Mitchell Porter, <mitch@thehub.com.au>, writes:
> Suppose you're a technological civilization in an open universe.
> You expand into space, but eventually run into others doing the
> same thing. You have control over a finite volume of space,
> but can't go beyond its boundaries, and can't obtain new energy
> from beyond them.
>
> Nonetheless, since space is expanding (on a supragalactic scale,
> at least), shouldn't the Bekenstein bound on your territory
> also be increasing? Without limit?
Wei Dai offered a similar speculation on the Extropians list.
Tipler says that as the amount of space grows without limit, the speed
with which distant parts of space recede increases as well, hence you
need more and more energy to send a signal from one side of space to
the other. Eventually you need more energy than is available, he says.

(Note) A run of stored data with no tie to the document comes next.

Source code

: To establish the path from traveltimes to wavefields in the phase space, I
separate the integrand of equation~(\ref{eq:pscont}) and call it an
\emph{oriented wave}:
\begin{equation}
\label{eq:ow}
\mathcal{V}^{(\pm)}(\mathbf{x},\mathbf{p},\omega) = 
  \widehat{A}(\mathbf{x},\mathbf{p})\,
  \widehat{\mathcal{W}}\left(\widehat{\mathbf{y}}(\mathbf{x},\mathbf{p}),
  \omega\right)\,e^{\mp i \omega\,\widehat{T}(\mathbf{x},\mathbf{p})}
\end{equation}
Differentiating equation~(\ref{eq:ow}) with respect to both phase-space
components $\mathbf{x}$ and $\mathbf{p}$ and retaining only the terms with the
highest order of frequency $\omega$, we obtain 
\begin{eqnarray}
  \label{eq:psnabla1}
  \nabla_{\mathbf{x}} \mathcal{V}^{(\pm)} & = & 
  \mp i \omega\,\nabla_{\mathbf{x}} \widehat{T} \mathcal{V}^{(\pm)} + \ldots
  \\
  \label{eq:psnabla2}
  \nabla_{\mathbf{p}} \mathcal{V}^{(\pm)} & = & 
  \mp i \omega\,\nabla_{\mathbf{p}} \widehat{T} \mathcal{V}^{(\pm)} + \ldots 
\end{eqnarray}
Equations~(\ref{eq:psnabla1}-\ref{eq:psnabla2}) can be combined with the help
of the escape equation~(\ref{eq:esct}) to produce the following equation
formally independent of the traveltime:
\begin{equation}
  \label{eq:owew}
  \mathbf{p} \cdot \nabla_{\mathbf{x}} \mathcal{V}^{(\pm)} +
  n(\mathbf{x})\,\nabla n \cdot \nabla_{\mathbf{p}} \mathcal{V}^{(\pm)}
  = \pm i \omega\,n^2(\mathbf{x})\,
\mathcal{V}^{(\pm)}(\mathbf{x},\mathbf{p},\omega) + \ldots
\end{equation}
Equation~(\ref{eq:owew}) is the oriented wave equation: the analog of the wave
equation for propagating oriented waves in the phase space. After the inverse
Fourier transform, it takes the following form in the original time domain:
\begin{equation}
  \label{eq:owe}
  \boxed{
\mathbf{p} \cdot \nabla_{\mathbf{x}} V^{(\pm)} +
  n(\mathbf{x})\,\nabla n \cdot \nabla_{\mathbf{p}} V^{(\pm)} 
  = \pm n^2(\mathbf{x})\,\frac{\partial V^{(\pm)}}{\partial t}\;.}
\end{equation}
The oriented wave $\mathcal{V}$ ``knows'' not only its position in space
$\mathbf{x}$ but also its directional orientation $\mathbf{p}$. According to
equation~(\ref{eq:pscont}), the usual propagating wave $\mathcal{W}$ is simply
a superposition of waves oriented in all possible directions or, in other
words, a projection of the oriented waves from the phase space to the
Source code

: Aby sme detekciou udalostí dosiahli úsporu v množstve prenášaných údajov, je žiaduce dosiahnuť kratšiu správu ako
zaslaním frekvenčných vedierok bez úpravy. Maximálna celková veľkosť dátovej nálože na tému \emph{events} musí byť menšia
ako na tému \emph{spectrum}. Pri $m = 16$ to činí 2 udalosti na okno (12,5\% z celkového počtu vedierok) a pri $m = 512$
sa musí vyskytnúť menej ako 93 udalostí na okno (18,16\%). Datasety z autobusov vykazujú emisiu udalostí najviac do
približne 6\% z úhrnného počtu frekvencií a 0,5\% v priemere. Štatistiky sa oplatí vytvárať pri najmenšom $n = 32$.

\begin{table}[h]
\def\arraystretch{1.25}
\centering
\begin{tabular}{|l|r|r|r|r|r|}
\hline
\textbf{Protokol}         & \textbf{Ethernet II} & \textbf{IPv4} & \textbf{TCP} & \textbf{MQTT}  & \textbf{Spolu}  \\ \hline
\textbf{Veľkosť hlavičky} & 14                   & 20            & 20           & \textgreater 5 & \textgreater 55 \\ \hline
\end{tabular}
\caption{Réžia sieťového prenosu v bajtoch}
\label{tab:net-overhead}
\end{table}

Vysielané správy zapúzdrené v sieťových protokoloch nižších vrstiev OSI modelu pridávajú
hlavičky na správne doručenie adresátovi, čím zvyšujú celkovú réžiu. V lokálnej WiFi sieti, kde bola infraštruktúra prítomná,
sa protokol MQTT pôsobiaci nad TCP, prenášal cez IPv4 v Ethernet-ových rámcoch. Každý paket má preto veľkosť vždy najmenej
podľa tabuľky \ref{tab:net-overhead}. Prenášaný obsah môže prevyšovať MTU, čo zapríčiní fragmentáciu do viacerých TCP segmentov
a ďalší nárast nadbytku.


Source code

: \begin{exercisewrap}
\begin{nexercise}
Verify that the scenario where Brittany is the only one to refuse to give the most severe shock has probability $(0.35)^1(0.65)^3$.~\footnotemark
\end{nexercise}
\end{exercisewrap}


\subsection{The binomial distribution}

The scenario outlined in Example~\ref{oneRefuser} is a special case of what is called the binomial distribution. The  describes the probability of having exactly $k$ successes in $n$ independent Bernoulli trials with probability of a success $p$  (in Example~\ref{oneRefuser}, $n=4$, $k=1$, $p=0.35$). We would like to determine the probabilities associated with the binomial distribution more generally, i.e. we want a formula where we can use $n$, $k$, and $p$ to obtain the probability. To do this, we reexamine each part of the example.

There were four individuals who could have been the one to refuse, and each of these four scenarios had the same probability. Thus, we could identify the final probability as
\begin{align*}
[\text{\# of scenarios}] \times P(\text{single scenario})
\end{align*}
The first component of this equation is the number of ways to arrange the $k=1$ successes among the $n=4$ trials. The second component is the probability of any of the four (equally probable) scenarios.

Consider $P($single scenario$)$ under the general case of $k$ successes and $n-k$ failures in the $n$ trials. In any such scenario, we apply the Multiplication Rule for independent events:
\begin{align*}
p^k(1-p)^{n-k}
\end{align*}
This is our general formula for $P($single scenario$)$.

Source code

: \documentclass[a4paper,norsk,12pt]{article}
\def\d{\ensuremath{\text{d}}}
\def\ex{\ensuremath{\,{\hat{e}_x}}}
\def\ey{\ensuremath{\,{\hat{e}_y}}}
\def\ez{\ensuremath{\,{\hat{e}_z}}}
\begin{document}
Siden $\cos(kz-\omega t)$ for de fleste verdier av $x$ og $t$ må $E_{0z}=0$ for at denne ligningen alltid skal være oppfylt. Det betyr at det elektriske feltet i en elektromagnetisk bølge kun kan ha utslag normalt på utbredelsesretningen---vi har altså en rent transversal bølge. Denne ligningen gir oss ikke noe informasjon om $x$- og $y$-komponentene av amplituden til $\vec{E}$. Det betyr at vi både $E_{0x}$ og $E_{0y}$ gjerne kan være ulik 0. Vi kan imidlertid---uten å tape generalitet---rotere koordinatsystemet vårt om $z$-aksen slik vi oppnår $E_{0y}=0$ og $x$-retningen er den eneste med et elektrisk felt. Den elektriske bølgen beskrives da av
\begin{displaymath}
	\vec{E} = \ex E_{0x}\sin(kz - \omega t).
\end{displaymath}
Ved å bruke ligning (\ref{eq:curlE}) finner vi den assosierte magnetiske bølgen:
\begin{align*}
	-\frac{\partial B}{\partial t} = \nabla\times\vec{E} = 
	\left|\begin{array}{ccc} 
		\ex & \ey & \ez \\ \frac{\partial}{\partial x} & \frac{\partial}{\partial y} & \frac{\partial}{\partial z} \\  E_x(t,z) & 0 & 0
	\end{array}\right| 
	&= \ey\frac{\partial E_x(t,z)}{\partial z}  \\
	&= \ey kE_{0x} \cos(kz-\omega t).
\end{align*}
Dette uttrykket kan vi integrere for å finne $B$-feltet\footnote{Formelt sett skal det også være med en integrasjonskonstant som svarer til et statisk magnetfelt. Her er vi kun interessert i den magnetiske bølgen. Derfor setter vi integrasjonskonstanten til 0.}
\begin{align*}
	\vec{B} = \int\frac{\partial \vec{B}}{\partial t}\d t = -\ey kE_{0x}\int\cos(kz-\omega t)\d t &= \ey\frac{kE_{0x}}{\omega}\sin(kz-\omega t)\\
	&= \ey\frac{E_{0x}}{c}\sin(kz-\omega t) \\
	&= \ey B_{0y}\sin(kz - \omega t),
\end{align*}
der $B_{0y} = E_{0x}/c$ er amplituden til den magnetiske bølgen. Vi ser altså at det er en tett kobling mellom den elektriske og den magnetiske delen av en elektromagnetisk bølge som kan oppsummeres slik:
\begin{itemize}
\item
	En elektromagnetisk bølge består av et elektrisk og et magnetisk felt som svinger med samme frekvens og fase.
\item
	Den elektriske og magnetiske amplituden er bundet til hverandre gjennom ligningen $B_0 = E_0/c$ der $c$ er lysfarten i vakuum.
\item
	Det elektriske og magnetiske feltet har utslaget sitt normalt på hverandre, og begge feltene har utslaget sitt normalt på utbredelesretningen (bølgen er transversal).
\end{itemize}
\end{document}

I don't fully understand this, but one example might be trying to send
a signal by sending a particle of matter from one end of your space
to the other. You need to send the particle with a velocity greater
than the expansion velocity, then while it is travelling the expansion
velocity increases, so you need to send it with an even higher velocity
initially just so it eventually reaches the other side. As time goes
on the necessary velocity increases without limit.
This is not a fully general demonstration, of course; I'm not sure how it
applies to photons or gravitational waves. Presumably the energy needed
there increases as well with increasing recession velocity, but I don't
know if it would have a threshold like a material particle would.